While Intel's Habana Gaudi offers somewhat competitive performance and comes with the Habana SynapseAI software package, it still falls short compared to Nvidia's CUDA-enabled compute GPUs. This, paired with limited availability, is why Gaudi hasn't been as popular for large language models (LLMs) like ChatGPT.
Now that the AI rush is on, Intel's Habana is seeing broader deployments. Amazon Web Services decided to try Intel's 1st Generation Gaudi with PyTorch and DeepSpeed to train LLMs, and the results were promising enough to offer DL1 EC2 instances commercially.

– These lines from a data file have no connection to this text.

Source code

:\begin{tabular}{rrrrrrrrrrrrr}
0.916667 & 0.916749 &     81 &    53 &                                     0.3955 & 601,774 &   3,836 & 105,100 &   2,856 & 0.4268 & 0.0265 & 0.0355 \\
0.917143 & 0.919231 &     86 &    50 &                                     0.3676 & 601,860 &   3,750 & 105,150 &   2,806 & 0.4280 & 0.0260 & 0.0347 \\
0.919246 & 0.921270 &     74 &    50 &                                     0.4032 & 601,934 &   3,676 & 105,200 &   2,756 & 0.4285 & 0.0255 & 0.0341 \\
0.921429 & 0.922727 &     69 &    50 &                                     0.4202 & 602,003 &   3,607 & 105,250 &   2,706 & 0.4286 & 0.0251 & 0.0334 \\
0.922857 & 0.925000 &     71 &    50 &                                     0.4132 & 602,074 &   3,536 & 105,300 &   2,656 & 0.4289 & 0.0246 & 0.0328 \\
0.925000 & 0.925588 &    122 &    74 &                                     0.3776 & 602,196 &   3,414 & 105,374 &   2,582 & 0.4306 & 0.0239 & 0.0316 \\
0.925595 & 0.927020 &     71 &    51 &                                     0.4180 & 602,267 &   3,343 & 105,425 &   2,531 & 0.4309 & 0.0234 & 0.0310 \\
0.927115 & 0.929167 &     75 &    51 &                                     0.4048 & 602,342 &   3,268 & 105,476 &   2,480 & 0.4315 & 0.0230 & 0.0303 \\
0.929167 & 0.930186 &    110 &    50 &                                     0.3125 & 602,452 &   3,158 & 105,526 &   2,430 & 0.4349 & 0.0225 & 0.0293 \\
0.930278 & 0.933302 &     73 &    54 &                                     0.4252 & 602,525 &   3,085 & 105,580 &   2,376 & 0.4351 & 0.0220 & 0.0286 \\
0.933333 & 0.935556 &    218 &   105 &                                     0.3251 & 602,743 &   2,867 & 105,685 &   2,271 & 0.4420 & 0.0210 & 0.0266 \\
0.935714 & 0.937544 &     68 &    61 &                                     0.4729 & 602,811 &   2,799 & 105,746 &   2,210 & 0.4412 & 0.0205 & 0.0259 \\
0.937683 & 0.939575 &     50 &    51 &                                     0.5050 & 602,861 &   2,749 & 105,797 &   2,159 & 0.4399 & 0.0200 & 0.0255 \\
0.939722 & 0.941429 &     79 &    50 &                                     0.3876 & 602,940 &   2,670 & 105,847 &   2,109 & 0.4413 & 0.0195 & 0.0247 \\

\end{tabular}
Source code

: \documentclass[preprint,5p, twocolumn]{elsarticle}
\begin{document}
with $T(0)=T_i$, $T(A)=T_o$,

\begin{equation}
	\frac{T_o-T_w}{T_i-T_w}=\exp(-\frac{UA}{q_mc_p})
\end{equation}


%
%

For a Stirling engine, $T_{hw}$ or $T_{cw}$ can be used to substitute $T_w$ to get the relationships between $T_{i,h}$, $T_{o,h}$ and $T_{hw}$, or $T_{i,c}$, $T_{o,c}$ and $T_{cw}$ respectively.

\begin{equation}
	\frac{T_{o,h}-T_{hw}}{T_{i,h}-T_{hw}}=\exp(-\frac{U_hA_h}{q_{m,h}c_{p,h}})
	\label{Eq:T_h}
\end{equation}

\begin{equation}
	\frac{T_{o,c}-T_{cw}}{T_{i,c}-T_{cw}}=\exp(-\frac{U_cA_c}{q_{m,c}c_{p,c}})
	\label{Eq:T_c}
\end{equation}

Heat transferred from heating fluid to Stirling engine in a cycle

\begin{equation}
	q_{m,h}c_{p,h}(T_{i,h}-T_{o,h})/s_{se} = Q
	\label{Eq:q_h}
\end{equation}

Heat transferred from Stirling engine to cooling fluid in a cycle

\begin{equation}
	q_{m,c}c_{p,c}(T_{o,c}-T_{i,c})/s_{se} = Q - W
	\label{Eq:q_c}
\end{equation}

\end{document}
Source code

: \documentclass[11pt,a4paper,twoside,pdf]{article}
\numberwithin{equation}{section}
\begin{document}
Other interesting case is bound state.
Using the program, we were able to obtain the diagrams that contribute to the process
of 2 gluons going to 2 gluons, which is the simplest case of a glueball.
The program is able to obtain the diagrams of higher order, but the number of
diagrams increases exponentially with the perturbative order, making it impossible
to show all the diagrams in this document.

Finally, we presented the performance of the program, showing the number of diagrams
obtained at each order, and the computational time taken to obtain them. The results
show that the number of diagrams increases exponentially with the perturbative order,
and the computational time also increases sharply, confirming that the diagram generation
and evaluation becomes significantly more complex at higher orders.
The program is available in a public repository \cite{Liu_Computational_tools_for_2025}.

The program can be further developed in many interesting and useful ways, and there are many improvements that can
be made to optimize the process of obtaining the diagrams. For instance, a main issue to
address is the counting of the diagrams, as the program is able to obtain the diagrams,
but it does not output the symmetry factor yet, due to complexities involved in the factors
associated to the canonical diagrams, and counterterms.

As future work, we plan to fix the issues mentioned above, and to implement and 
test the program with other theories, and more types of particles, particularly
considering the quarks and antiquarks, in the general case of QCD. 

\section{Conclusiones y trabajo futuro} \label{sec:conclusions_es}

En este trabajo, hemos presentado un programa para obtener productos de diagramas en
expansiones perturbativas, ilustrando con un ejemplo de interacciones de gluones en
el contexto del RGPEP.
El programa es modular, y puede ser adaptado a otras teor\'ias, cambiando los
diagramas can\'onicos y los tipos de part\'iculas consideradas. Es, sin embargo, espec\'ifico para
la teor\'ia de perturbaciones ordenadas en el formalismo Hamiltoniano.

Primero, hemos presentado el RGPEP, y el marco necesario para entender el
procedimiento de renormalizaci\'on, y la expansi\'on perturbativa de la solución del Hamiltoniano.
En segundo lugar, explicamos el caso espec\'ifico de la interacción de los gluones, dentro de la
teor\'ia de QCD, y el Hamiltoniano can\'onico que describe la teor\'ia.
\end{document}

Training large language models (LLMs) with billions of parameters presents challenges. They need specialized training techniques, considering the memory limitations of a single accelerator and the scalability of multiple accelerators working in concert. Researchers from AWS used DeepSpeed, an open-source deep learning optimization library for PyTorch designed to mitigate some of the LLM training challenges and accelerate model development and training, and Intel Habana Gaudi-based Amazon EC2 DL1 instances for their work. The results they achieved look very promising.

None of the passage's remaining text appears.